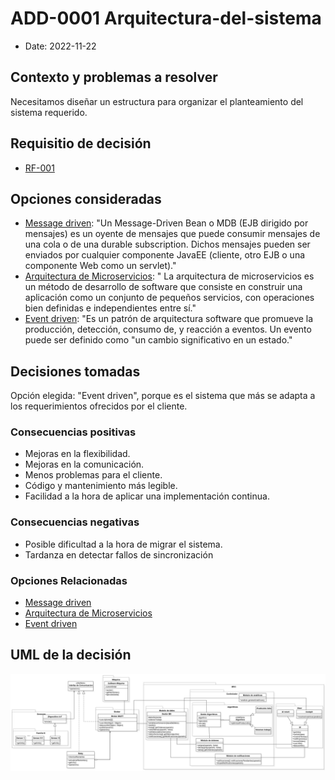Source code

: # ADD-0001 Arquitectura-del-sistema

* Date: 2022-11-22

## Contexto y problemas a resolver

Necesitamos diseñar un estructura para organizar el planteamiento del sistema requerido.

## Requisitio de decisión

* [RF-001](../requisitos/RF-001.md)

## Opciones consideradas

* [Message driven](./0001.1-Message-Driven.md): "Un Message-Driven Bean o MDB (EJB dirigido por mensajes) es un oyente de mensajes que puede consumir mensajes de una cola o de una durable subscription. Dichos mensajes pueden ser enviados por cualquier componente JavaEE (cliente, otro EJB o una componente Web como un servlet)."
* [Arquitectura de Microservicios](./0001.2-Microservicios.md): " La arquitectura de microservicios es un método de desarrollo de software que consiste en construir una aplicación como un conjunto de pequeños servicios, con operaciones bien definidas e independientes entre sí."
* [Event driven](./0001.3-Event-Driven.md): "Es un patrón de arquitectura software que promueve la producción, detección, consumo de, y reacción a eventos. Un evento puede ser definido como "un cambio significativo en un estado."

## Decisiones tomadas

Opción elegida: "Event driven", porque es el sistema que más se adapta a los requerimientos ofrecidos por el cliente.

### Consecuencias positivas <!-- optional -->

* Mejoras en la flexibilidad.
* Mejoras en la comunicación.
* Menos problemas para el cliente.
* Código y mantenimiento más legible.
* Facilidad a la hora de aplicar una implementación continua.

### Consecuencias negativas <!-- optional -->

* Posible dificultad a la hora de migrar el sistema.
* Tardanza en detectar fallos de sincronización

### Opciones Relacionadas

* [Message driven](./0001.1-Message-Driven.md)
* [Arquitectura de Microservicios](./0001.2-Microservicios.md)
* [Event driven](./0001.3-Event-Driven.md)

## UML de la decisión

![umleventDriven](../uml/arquitectura.png)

◆ ◆ ◆ ◆ ◆

ASSIGNMENT — A single number is the whole answer: report how many lines in the data above include the word "sistema".

OUTPUT — 4